- What is required -
With pictures left out, set down every record word for word.

- Records supplied -
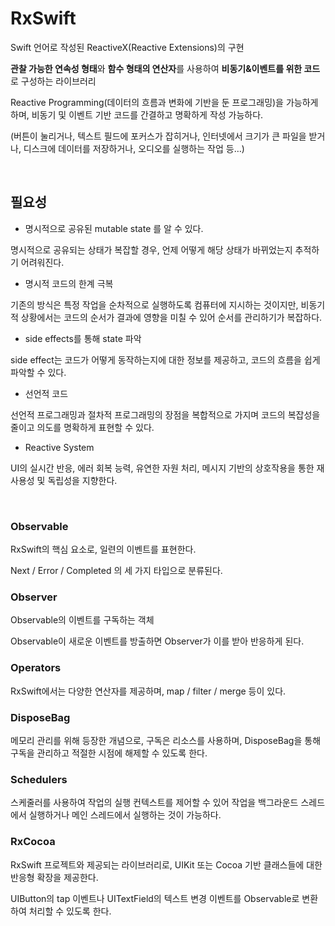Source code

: # RxSwift

Swift 언어로 작성된 ReactiveX(Reactive Extensions)의 구현

**관찰 가능한 연속성 형태**와 **함수 형태의 연산자**를 사용하여 **비동기&이벤트를 위한 코드**로 구성하는 라이브러리

Reactive Programming(데이터의 흐름과 변화에 기반을 둔 프로그래밍)을 가능하게 하며, 비동기 및 이벤트 기반 코드를 간결하고 명확하게 작성 가능하다.

(버튼이 눌리거나, 텍스트 필드에 포커스가 잡히거나, 인터넷에서 크기가 큰 파일을 받거나, 디스크에 데이터를 저장하거나, 오디오를 실행하는 작업 등…)

<br>

## 필요성

- 명시적으로 공유된 mutable state 를 알 수 있다.

명시적으로 공유되는 상태가 복잡할 경우, 언제 어떻게 해당 상태가 바뀌었는지 추적하기 어려워진다.

- 명시적 코드의 한계 극복

기존의 방식은 특정 작업을 순차적으로 실행하도록 컴퓨터에 지시하는 것이지만, 비동기적 상황에서는 코드의 순서가 결과에 영향을 미칠 수 있어 순서를 관리하기가 복잡하다.

- side effects를 통해 state 파악

side effect는 코드가 어떻게 동작하는지에 대한 정보를 제공하고, 코드의 흐름을 쉽게 파악할 수 있다.

- 선언적 코드

선언적 프로그래밍과 절차적 프로그래밍의 장점을 복합적으로 가지며 코드의 복잡성을 줄이고 의도를 명확하게 표현할 수 있다.

- Reactive System

UI의 실시간 반응, 에러 회복 능력, 유연한 자원 처리, 메시지 기반의 상호작용을 통한 재사용성 및 독립성을 지향한다.

<br>

### Observable

RxSwift의 핵심 요소로, 일련의 이벤트를 표현한다.

Next / Error / Completed 의 세 가지 타입으로 분류된다.

### Observer

Observable의 이벤트를 구독하는 객체

Observable이 새로운 이벤트를 방출하면 Observer가 이를 받아 반응하게 된다.

### Operators

RxSwift에서는 다양한 연산자를 제공하며, map / filter / merge 등이 있다.

### DisposeBag

메모리 관리를 위해 등장한 개념으로, 구독은 리소스를 사용하며, DisposeBag을 통해 구독을 관리하고 적절한 시점에 해제할 수 있도록 한다.

### Schedulers

스케줄러를 사용하여 작업의 실행 컨텍스트를 제어할 수 있어 작업을 백그라운드 스레드에서 실행하거나 메인 스레드에서 실행하는 것이 가능하다.

### RxCocoa

RxSwift 프로젝트와 제공되는 라이브러리로, UIKit 또는 Cocoa 기반 클래스들에 대한 반응형 확장을 제공한다.

UIButton의 tap 이벤트나 UITextField의 텍스트 변경 이벤트를 Observable로 변환하여 처리할 수 있도록 한다.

- Your solution -
Source code

: # RxSwift

Swift 언어로 작성된 ReactiveX(Reactive Extensions)의 구현

**관찰 가능한 연속성 형태**와 **함수 형태의 연산자**를 사용하여 **비동기&이벤트를 위한 코드**로 구성하는 라이브러리

Reactive Programming(데이터의 흐름과 변화에 기반을 둔 프로그래밍)을 가능하게 하며, 비동기 및 이벤트 기반 코드를 간결하고 명확하게 작성 가능하다.

(버튼이 눌리거나, 텍스트 필드에 포커스가 잡히거나, 인터넷에서 크기가 큰 파일을 받거나, 디스크에 데이터를 저장하거나, 오디오를 실행하는 작업 등…)

<br>

## 필요성

- 명시적으로 공유된 mutable state 를 알 수 있다.

명시적으로 공유되는 상태가 복잡할 경우, 언제 어떻게 해당 상태가 바뀌었는지 추적하기 어려워진다.

- 명시적 코드의 한계 극복

기존의 방식은 특정 작업을 순차적으로 실행하도록 컴퓨터에 지시하는 것이지만, 비동기적 상황에서는 코드의 순서가 결과에 영향을 미칠 수 있어 순서를 관리하기가 복잡하다.

- side effects를 통해 state 파악

side effect는 코드가 어떻게 동작하는지에 대한 정보를 제공하고, 코드의 흐름을 쉽게 파악할 수 있다.

- 선언적 코드

선언적 프로그래밍과 절차적 프로그래밍의 장점을 복합적으로 가지며 코드의 복잡성을 줄이고 의도를 명확하게 표현할 수 있다.

- Reactive System

UI의 실시간 반응, 에러 회복 능력, 유연한 자원 처리, 메시지 기반의 상호작용을 통한 재사용성 및 독립성을 지향한다.

<br>

### Observable

RxSwift의 핵심 요소로, 일련의 이벤트를 표현한다.

Next / Error / Completed 의 세 가지 타입으로 분류된다.

### Observer

Observable의 이벤트를 구독하는 객체

Observable이 새로운 이벤트를 방출하면 Observer가 이를 받아 반응하게 된다.

### Operators

RxSwift에서는 다양한 연산자를 제공하며, map / filter / merge 등이 있다.

### DisposeBag

메모리 관리를 위해 등장한 개념으로, 구독은 리소스를 사용하며, DisposeBag을 통해 구독을 관리하고 적절한 시점에 해제할 수 있도록 한다.

### Schedulers

스케줄러를 사용하여 작업의 실행 컨텍스트를 제어할 수 있어 작업을 백그라운드 스레드에서 실행하거나 메인 스레드에서 실행하는 것이 가능하다.

### RxCocoa

RxSwift 프로젝트와 제공되는 라이브러리로, UIKit 또는 Cocoa 기반 클래스들에 대한 반응형 확장을 제공한다.

UIButton의 tap 이벤트나 UITextField의 텍스트 변경 이벤트를 Observable로 변환하여 처리할 수 있도록 한다.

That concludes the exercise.